Aim of the exercise:
Report how many lines in the records carry the string "Architecture", and give no further text.

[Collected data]
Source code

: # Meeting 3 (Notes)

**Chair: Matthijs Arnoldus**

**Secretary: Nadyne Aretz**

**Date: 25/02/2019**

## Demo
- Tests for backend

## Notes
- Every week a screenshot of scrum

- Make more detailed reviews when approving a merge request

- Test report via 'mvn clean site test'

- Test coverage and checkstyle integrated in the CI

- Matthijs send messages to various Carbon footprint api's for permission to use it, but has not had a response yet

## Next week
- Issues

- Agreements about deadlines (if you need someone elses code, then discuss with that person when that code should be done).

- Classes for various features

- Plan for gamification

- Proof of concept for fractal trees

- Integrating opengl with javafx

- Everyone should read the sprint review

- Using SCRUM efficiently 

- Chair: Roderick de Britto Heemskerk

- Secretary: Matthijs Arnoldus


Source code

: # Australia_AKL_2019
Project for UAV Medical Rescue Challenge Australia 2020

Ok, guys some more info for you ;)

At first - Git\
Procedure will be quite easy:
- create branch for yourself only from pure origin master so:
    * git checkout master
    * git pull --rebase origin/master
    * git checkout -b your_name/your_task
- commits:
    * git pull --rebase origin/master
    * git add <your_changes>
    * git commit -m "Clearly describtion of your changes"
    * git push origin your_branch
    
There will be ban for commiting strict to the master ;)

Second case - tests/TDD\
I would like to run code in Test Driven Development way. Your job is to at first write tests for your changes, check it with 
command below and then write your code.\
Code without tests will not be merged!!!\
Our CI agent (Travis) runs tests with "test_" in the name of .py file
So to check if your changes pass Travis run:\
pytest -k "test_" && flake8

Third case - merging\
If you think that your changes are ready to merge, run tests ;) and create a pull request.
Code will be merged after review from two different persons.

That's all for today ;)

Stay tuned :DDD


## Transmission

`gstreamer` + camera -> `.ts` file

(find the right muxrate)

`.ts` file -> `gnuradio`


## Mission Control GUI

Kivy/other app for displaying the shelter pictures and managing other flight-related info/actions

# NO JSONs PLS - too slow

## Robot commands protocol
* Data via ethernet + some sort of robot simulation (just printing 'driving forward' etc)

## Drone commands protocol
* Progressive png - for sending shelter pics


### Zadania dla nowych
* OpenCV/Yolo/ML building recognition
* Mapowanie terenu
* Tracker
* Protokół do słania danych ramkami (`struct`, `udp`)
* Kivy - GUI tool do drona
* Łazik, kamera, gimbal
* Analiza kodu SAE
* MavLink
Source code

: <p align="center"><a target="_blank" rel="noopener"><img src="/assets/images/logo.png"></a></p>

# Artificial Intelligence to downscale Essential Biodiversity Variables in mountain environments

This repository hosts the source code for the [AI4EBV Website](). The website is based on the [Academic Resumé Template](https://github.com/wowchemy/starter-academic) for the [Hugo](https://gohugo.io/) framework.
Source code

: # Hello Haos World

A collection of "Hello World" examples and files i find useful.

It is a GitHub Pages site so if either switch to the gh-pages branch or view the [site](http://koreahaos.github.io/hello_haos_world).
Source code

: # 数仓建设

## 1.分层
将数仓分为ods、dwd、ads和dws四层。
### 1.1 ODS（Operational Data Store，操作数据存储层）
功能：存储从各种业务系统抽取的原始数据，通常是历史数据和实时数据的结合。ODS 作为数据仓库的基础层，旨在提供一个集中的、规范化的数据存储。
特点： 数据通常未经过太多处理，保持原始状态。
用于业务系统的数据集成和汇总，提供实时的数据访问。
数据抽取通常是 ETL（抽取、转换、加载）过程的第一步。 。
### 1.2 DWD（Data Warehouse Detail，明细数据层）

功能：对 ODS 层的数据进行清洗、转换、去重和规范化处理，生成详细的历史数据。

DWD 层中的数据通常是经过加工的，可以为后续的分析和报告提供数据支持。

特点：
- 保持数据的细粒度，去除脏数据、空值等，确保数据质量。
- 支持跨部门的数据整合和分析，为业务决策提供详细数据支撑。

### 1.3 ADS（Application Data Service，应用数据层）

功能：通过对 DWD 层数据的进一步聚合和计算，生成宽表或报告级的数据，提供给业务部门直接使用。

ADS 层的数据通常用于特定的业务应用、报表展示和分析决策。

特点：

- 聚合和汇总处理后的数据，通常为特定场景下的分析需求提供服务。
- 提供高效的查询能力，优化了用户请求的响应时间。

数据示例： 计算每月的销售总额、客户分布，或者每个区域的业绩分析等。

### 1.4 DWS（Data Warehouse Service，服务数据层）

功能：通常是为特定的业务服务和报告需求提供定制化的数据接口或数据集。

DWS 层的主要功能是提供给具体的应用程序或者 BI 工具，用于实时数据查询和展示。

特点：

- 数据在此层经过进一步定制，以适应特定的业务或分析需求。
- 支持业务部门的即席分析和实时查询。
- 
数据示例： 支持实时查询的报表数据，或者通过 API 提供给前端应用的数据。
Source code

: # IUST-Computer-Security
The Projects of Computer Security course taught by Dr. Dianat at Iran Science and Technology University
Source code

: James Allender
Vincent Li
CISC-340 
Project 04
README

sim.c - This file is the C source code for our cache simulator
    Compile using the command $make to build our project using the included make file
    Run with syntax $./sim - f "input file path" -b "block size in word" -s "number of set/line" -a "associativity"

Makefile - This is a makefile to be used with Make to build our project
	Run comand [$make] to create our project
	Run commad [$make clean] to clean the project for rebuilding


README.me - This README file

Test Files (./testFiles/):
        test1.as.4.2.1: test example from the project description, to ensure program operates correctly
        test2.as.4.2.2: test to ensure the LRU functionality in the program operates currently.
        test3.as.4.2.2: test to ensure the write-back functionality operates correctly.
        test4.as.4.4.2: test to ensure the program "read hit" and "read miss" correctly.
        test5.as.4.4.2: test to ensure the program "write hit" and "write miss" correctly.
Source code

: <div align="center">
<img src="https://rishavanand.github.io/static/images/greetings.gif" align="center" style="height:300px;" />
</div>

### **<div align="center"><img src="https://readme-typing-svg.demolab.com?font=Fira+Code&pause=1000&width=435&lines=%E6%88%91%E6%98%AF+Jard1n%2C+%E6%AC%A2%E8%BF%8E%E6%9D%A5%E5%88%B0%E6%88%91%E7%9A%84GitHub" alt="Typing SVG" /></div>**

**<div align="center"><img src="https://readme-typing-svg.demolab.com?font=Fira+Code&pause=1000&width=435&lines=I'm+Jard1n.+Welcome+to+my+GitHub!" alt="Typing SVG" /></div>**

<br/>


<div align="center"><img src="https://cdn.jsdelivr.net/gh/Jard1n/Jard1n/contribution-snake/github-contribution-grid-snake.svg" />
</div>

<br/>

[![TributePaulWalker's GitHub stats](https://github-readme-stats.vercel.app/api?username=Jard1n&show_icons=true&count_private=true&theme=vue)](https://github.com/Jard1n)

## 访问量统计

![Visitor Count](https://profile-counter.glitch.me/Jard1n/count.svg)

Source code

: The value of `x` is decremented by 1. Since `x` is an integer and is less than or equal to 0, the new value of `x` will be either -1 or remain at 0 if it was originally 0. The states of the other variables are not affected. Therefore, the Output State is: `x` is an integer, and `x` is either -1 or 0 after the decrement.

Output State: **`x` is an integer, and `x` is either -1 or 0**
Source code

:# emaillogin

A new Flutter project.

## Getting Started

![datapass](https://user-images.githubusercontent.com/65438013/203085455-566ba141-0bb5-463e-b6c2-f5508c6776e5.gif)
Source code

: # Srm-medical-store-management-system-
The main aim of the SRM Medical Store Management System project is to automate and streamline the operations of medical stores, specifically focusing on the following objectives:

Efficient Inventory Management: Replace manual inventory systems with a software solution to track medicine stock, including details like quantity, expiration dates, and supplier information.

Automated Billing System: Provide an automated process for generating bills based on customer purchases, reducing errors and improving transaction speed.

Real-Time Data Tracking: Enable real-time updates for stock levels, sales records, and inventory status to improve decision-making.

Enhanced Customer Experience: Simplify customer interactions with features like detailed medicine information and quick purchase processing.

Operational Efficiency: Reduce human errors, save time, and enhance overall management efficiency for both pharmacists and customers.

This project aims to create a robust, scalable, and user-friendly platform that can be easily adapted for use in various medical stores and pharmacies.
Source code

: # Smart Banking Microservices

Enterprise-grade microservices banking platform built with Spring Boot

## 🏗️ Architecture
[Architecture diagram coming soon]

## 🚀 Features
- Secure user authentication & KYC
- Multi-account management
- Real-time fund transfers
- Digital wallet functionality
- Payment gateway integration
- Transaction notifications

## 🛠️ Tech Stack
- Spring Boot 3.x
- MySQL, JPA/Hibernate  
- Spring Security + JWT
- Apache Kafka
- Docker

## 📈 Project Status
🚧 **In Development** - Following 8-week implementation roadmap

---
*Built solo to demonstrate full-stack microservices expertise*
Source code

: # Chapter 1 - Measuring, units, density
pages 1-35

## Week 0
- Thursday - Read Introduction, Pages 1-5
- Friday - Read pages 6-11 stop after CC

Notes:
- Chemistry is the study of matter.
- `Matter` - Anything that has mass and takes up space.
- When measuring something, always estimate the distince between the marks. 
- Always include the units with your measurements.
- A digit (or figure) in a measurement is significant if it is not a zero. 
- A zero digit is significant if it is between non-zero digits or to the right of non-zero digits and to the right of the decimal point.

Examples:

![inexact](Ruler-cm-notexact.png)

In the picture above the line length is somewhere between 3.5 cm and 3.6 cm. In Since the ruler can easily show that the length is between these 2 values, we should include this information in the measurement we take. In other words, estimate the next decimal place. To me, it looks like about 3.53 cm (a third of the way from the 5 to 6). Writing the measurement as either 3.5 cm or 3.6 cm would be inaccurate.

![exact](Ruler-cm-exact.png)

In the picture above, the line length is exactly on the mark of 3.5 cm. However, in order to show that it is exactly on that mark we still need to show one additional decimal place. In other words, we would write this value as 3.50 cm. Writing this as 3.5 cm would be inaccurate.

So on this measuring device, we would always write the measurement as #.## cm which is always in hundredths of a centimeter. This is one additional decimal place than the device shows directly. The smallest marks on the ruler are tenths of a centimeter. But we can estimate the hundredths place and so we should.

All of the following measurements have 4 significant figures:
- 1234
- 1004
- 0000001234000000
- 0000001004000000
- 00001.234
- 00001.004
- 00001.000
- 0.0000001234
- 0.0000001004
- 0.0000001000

Result:
2